::: Data provided
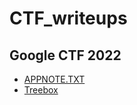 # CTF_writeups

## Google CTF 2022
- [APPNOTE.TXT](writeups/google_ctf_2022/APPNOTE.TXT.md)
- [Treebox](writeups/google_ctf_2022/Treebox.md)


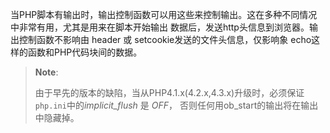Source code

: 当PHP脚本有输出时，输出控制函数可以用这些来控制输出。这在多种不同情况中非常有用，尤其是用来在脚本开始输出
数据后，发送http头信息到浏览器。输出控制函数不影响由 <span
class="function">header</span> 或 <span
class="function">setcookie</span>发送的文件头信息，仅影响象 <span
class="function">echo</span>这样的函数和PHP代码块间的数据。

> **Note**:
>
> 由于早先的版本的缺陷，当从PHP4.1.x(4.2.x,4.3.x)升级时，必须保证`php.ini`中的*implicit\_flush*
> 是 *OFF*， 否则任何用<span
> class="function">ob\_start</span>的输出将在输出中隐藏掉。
::::::
::: Data provided
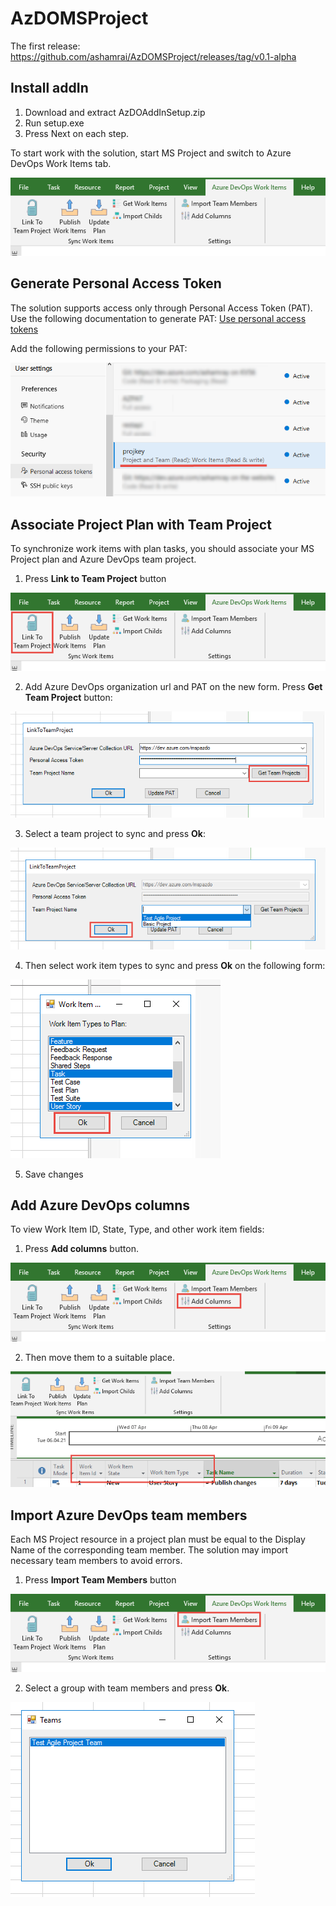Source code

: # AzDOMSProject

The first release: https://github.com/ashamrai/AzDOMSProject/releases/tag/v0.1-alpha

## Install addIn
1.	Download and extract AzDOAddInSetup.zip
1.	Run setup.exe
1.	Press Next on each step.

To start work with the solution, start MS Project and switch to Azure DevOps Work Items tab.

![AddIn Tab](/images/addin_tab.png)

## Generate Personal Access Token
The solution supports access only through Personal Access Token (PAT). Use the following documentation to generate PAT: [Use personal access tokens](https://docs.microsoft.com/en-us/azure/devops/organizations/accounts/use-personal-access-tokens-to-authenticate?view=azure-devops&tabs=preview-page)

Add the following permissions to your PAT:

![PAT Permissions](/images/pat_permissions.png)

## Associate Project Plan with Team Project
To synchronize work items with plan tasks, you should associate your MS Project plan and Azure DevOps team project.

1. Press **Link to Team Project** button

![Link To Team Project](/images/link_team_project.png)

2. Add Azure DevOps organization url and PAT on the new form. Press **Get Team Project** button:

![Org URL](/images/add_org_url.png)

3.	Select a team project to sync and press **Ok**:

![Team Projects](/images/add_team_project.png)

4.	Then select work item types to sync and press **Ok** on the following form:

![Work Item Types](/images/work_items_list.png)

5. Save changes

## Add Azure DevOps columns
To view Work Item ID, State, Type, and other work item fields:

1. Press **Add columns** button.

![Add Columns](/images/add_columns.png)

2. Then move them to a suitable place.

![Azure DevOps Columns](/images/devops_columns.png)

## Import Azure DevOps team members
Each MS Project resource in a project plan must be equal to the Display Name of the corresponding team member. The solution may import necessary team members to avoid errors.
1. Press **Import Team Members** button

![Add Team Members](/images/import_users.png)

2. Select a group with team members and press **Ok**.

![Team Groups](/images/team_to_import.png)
::::::
Please copy, exactly as written, every line in the listing above from the line with "1. Press **Add columns** button." up to and including the line with "1. Press **Import Team Members** button".

1. Press **Add columns** button.

![Add Columns](/images/add_columns.png)

2. Then move them to a suitable place.

![Azure DevOps Columns](/images/devops_columns.png)

## Import Azure DevOps team members
Each MS Project resource in a project plan must be equal to the Display Name of the corresponding team member. The solution may import necessary team members to avoid errors.
1. Press **Import Team Members** button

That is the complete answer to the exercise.